▸ What to work on: Look below for the line containing "The zeroth order Hamiltonian then becomes"; from there through the line containing "involves all the", both lines included, please set down each line exactly and nothing else.
__________________________________________________
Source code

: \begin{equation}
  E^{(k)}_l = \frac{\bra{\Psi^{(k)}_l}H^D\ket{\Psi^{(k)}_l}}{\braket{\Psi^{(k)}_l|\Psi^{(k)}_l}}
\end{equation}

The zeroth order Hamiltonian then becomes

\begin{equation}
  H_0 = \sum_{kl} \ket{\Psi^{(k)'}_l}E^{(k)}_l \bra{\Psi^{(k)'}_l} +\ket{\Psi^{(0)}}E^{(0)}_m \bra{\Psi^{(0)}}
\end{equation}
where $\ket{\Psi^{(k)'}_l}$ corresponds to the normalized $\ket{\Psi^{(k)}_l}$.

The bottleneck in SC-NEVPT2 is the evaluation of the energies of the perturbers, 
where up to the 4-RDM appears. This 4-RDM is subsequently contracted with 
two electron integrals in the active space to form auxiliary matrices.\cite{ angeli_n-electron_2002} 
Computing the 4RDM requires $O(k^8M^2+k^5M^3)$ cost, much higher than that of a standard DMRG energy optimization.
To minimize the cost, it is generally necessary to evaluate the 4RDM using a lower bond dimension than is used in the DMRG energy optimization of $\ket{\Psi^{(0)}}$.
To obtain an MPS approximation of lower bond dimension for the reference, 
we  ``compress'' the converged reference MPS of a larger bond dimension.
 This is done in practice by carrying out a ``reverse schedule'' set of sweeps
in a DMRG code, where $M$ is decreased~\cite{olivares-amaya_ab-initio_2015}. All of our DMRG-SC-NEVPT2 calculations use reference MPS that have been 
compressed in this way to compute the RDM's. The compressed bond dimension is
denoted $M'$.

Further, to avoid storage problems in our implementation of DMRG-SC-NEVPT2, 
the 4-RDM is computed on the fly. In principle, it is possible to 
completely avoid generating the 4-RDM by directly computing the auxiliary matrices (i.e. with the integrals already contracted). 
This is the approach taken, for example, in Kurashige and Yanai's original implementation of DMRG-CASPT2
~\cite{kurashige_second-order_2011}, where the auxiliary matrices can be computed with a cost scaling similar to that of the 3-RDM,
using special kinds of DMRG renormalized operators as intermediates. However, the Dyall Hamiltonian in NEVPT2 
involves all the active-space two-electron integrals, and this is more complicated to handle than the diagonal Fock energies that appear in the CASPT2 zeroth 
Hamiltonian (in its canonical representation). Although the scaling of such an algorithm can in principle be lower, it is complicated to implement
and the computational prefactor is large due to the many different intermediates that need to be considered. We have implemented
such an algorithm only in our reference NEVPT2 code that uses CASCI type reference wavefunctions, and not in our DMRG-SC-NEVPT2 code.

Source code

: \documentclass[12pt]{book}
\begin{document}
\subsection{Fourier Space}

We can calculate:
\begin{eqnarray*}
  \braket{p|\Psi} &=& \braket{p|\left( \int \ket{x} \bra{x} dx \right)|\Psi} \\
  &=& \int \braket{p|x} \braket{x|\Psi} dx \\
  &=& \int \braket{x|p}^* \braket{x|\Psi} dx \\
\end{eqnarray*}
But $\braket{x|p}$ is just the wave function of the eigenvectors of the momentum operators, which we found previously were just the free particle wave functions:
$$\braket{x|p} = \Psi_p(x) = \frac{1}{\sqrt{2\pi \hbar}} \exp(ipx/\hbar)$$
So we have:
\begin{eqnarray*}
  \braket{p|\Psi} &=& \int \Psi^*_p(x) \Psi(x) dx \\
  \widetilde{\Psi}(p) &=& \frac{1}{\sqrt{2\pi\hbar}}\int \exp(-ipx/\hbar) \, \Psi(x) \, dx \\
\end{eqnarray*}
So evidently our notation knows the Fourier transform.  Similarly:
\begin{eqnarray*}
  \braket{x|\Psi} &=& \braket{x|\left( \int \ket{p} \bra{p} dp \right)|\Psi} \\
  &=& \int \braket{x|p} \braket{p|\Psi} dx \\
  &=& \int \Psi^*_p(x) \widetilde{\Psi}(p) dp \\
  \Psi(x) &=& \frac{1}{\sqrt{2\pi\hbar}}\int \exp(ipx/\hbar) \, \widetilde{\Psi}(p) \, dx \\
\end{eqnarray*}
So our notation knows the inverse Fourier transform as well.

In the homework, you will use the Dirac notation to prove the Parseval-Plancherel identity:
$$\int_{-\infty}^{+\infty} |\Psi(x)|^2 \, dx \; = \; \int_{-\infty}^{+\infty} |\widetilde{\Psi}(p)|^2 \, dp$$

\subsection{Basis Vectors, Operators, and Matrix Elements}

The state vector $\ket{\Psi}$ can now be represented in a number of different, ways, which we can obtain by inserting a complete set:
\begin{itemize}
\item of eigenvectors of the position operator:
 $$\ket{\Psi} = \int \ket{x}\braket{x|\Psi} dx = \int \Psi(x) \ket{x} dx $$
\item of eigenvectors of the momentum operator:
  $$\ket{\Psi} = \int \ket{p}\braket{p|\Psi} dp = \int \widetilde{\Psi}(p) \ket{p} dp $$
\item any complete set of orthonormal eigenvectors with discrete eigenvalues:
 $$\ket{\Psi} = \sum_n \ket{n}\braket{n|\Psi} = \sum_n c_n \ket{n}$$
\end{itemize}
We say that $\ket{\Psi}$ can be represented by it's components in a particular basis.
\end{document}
__________________________________________________
▸ Answer for this exercise:
The zeroth order Hamiltonian then becomes

\begin{equation}
  H_0 = \sum_{kl} \ket{\Psi^{(k)'}_l}E^{(k)}_l \bra{\Psi^{(k)'}_l} +\ket{\Psi^{(0)}}E^{(0)}_m \bra{\Psi^{(0)}}
\end{equation}
where $\ket{\Psi^{(k)'}_l}$ corresponds to the normalized $\ket{\Psi^{(k)}_l}$.

The bottleneck in SC-NEVPT2 is the evaluation of the energies of the perturbers, 
where up to the 4-RDM appears. This 4-RDM is subsequently contracted with 
two electron integrals in the active space to form auxiliary matrices.\cite{ angeli_n-electron_2002} 
Computing the 4RDM requires $O(k^8M^2+k^5M^3)$ cost, much higher than that of a standard DMRG energy optimization.
To minimize the cost, it is generally necessary to evaluate the 4RDM using a lower bond dimension than is used in the DMRG energy optimization of $\ket{\Psi^{(0)}}$.
To obtain an MPS approximation of lower bond dimension for the reference, 
we  ``compress'' the converged reference MPS of a larger bond dimension.
 This is done in practice by carrying out a ``reverse schedule'' set of sweeps
in a DMRG code, where $M$ is decreased~\cite{olivares-amaya_ab-initio_2015}. All of our DMRG-SC-NEVPT2 calculations use reference MPS that have been 
compressed in this way to compute the RDM's. The compressed bond dimension is
denoted $M'$.

Further, to avoid storage problems in our implementation of DMRG-SC-NEVPT2, 
the 4-RDM is computed on the fly. In principle, it is possible to 
completely avoid generating the 4-RDM by directly computing the auxiliary matrices (i.e. with the integrals already contracted). 
This is the approach taken, for example, in Kurashige and Yanai's original implementation of DMRG-CASPT2
~\cite{kurashige_second-order_2011}, where the auxiliary matrices can be computed with a cost scaling similar to that of the 3-RDM,
using special kinds of DMRG renormalized operators as intermediates. However, the Dyall Hamiltonian in NEVPT2 
involves all the active-space two-electron integrals, and this is more complicated to handle than the diagonal Fock energies that appear in the CASPT2 zeroth 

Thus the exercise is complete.